*** MATERIAL FOR THE TASK ***

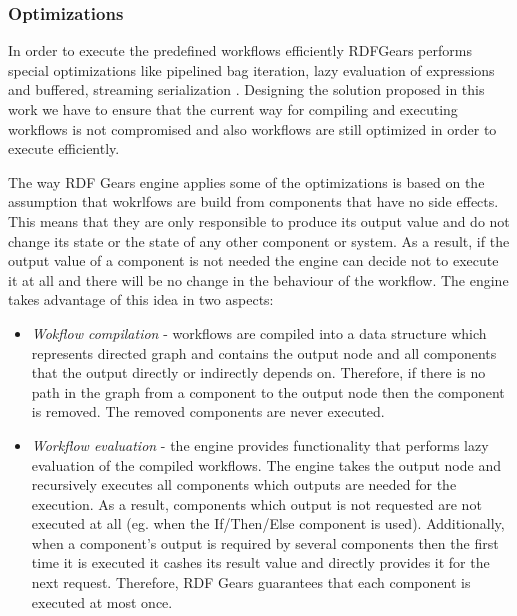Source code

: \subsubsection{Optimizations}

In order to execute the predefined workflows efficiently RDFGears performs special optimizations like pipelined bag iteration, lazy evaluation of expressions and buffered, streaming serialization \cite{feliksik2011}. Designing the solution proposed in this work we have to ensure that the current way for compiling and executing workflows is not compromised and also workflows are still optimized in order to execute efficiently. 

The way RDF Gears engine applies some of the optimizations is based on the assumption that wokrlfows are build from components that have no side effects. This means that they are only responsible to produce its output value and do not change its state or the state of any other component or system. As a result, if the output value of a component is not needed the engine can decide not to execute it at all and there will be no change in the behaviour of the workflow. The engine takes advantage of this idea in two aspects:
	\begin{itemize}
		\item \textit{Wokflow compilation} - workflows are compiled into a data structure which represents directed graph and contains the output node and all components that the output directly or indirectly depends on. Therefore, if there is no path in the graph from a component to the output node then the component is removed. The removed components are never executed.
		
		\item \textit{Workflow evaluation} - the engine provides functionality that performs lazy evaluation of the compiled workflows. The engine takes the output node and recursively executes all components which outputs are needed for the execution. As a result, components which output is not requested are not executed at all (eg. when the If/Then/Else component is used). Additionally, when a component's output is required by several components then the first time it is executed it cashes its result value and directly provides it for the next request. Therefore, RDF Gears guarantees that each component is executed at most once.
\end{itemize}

*** End of MATERIAL FOR THE TASK ***

- [AIM OF THE EXERCISE]
From the entries, copy every line in which the word "this" occurs.

- [RESPONSE BOX]
In order to execute the predefined workflows efficiently RDFGears performs special optimizations like pipelined bag iteration, lazy evaluation of expressions and buffered, streaming serialization \cite{feliksik2011}. Designing the solution proposed in this work we have to ensure that the current way for compiling and executing workflows is not compromised and also workflows are still optimized in order to execute efficiently. 
The way RDF Gears engine applies some of the optimizations is based on the assumption that wokrlfows are build from components that have no side effects. This means that they are only responsible to produce its output value and do not change its state or the state of any other component or system. As a result, if the output value of a component is not needed the engine can decide not to execute it at all and there will be no change in the behaviour of the workflow. The engine takes advantage of this idea in two aspects:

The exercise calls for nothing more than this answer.